**What is required**
All lines of the material that contain "Eletrônicos" must be copied out.

**Recorded information**
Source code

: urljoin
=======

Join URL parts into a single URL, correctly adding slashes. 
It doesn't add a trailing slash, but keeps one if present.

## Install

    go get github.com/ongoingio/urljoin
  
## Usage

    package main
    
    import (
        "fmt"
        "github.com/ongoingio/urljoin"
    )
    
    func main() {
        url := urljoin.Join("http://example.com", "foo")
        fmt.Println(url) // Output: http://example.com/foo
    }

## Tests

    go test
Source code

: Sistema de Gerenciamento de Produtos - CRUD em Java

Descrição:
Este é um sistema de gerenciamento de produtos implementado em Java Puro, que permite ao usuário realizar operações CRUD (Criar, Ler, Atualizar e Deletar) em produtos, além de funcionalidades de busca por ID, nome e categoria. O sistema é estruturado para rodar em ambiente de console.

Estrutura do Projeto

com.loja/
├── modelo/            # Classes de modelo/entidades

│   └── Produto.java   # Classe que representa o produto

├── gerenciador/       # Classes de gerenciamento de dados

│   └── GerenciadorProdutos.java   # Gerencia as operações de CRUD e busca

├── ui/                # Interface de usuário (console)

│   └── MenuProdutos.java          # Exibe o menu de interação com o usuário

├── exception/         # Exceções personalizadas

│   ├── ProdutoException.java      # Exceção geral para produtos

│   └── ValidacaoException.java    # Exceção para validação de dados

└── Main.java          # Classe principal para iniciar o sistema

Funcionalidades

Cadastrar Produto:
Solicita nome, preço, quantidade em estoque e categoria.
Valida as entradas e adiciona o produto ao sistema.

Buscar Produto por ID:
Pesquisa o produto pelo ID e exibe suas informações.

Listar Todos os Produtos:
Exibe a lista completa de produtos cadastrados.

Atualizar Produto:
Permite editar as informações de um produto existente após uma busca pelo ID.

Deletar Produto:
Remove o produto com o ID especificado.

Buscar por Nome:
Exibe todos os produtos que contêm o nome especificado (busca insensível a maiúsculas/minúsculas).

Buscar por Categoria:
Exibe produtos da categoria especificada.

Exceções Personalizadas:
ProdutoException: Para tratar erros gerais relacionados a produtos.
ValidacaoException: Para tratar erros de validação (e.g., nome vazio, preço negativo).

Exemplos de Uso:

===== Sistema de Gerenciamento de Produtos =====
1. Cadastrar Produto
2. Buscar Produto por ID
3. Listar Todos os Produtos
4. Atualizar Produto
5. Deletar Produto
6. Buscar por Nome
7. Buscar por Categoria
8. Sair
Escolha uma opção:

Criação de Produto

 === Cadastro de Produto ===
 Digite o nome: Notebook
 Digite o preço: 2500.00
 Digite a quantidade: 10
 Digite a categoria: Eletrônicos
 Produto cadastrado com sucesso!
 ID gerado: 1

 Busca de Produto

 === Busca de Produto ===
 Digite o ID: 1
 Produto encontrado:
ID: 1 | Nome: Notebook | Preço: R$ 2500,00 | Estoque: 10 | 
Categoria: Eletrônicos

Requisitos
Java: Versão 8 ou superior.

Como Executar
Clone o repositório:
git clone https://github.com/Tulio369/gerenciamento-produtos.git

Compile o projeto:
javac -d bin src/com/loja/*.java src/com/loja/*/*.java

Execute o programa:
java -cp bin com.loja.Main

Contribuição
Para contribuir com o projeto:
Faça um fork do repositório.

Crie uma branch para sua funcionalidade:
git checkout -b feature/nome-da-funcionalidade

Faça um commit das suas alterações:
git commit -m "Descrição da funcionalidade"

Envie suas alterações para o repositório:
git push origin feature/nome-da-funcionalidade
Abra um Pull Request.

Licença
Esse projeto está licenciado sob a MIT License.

**Result below**
 Digite a categoria: Eletrônicos
Categoria: Eletrônicos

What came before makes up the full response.